Muster im Land
„Altes Wissen“ umfasst alle Themen, die ein Leben im Gleichgewicht mit allen Wesen heute und für die kommenden Generationen ermöglicht. Es bezeichnet insbesondere das indigene Wissen der so genannten ersten Völkern.
Dieses alte Wissen ist eingebettet in die jeweilige Kultur, die sich direkt aus der Beziehung zu dem Land ergibt, nicht dem nationalen, sondern dem konkreten Teil der Erde, auf dem die Menschen leben. Es umfasst die Form der Wissensvermittlung, medizinische Kenntnisse, handwerkliche Fähigkeiten, das Wissen über den Rhythmus der Natur, den Kosmos, über eine nachhaltige Bewirtschaftung des Bodens, das Aufbauen und Stärken von Gemeinschaften und sozialen Strukturen, die spirituelle Entwicklung. Alle Aspekte spiegeln sich in der Musik, den Liedern, den Tänzen, den Mustern auf der Kleidung oder der Bemalung der Haut, den spirituellen Feiern. In ihnen hat alles seinen Ausdruck, Inhalt und Sinn und verkörpert und trägt Wissen weiter.
„Im Norden muss etwas Schreckliches geschehen sein…“
In den vergangenen Jahrzehnten, mittlerweile kann man sagen Jahrhunderten, gab es unablässig eindringliche Appelle, in denen Vertreter dieser Menschen uns an dieses alte Wissen erinnern und die Notwendigkeit, mit ihm auch hier in Kontakt zu treten, um die anhaltende Zerstörung der Erde und der Gesellschaften aufzuhalten und umzukehren.
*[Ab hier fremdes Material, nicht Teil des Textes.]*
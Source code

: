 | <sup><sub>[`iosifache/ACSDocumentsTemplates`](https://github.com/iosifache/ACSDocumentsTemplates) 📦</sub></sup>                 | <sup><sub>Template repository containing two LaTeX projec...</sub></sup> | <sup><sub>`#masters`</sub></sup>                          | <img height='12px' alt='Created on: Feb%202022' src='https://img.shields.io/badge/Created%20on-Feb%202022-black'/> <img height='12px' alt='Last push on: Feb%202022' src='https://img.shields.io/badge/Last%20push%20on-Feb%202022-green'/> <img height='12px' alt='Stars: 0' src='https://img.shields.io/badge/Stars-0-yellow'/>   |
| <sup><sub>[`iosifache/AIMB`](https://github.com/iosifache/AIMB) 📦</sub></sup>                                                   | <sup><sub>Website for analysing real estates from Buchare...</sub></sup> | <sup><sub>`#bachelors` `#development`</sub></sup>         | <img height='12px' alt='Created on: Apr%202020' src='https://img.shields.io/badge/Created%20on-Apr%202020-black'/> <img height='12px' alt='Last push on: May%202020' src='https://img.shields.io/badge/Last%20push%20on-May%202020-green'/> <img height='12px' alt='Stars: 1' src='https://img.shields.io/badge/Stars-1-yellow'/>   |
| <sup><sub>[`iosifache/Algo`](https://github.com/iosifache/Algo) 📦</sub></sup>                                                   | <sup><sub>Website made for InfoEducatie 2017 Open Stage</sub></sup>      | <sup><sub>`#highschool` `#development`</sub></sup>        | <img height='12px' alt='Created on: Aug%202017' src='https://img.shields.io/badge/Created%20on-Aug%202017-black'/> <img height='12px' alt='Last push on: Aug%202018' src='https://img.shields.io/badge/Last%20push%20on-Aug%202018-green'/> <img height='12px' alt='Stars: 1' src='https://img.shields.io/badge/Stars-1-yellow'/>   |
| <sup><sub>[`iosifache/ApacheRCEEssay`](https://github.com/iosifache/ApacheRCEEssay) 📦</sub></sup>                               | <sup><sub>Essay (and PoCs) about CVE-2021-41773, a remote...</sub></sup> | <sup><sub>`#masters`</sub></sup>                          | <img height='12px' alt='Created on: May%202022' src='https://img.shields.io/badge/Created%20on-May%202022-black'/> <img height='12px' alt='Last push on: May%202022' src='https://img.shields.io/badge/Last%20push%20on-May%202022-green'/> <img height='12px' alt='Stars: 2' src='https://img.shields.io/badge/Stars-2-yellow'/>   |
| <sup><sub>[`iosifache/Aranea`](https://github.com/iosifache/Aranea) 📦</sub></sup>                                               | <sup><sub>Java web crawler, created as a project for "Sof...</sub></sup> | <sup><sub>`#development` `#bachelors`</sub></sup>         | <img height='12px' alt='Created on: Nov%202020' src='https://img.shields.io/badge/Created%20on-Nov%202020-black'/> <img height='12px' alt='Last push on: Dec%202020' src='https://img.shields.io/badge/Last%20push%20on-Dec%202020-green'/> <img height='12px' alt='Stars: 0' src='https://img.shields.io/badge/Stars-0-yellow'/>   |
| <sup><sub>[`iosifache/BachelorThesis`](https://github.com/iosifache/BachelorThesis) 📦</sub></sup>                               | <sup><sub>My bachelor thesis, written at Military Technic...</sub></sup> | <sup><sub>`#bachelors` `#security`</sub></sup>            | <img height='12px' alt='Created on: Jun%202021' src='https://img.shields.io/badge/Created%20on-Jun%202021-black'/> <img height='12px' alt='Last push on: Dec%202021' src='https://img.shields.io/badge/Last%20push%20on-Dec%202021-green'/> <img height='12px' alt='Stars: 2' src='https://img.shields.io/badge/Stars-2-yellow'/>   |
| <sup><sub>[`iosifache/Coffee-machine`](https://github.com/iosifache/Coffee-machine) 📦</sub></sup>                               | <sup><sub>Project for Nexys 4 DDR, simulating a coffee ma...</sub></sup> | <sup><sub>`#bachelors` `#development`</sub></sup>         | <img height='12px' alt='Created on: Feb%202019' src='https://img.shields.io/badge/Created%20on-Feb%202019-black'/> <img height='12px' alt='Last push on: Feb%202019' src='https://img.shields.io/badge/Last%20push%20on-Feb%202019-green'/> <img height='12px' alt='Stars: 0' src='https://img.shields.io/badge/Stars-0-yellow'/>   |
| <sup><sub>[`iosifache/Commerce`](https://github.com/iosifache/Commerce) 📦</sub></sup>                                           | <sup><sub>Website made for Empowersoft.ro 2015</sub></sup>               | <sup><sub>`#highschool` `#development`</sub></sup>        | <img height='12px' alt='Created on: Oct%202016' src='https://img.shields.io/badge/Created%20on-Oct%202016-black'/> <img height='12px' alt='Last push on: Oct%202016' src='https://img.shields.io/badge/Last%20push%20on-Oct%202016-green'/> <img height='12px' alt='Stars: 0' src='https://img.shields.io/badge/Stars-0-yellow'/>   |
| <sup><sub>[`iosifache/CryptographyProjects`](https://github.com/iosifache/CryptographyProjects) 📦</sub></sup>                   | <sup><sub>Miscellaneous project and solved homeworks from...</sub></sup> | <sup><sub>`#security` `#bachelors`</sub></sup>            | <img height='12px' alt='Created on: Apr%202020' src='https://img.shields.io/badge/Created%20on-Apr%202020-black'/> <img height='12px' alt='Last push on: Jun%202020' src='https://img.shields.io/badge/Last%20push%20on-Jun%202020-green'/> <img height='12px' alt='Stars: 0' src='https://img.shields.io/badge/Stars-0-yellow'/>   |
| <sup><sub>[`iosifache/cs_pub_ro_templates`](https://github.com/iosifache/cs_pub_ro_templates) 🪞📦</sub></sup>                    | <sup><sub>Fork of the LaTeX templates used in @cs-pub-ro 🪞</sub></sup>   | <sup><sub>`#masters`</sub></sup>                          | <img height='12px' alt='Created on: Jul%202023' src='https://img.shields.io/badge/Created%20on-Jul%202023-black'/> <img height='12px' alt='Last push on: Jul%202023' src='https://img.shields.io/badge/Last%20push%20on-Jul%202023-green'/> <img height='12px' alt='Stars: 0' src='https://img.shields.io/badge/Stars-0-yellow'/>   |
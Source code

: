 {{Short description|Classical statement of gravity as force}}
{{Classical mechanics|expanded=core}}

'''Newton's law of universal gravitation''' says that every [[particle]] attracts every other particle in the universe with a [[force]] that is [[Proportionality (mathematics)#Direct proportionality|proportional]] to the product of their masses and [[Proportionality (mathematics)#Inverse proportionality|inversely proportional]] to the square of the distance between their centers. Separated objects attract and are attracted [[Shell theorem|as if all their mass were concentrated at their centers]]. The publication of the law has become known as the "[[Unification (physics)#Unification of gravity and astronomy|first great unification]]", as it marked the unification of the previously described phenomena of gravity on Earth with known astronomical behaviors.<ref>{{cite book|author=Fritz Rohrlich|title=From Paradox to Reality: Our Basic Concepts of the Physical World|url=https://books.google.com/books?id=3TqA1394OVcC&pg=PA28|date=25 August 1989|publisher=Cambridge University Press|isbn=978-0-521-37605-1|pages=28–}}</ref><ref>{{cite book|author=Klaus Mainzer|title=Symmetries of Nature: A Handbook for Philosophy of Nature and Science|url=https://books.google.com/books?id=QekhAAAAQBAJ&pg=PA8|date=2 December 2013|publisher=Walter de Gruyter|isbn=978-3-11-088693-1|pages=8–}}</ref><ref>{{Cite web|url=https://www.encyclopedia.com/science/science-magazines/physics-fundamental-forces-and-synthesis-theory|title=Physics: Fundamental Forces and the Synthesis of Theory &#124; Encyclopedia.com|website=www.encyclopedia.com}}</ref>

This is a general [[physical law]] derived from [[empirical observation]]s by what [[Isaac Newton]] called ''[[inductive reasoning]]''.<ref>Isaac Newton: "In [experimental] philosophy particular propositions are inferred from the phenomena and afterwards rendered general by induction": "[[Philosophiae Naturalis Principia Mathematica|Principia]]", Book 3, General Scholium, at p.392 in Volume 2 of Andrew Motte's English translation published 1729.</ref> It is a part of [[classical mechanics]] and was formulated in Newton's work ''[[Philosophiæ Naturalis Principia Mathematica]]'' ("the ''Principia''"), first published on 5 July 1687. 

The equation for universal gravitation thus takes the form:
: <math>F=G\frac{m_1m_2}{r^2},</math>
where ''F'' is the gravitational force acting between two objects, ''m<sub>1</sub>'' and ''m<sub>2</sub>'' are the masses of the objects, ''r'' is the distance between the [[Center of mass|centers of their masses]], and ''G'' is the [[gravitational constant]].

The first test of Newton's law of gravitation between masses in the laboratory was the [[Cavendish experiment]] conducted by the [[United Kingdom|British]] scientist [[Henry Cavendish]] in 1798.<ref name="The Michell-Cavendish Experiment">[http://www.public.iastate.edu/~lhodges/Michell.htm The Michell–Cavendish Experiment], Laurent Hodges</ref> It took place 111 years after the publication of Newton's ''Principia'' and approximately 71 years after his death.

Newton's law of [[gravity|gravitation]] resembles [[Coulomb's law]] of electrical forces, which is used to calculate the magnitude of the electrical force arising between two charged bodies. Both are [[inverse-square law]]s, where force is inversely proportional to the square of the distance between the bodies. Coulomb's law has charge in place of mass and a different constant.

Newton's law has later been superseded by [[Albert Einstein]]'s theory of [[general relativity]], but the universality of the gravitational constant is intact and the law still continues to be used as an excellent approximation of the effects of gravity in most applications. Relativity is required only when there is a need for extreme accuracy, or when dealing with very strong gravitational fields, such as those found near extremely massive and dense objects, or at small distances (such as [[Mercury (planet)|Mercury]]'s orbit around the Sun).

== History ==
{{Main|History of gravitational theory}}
Heute reisen sie aus allen Kontinenten zu den Klima- und Biodiversitätskonferenzen (auf denen ihnen immer noch kein Stimmrecht zugesprochen wird), sprechen vor der UNO, protestieren in den Hauptstädten Europas, sprechen auf Aktionärsversammlungen, organisieren gemeinsam mit anderen Gelegenheiten, um wieder und wieder auf die drastischen Auswirkungen unserer Lebensweise hinzuweisen, – einem Gesellschaftssystem, das auf dem einseitigen und unablässigen Ausbeuten von Menschen und der Erde beruht.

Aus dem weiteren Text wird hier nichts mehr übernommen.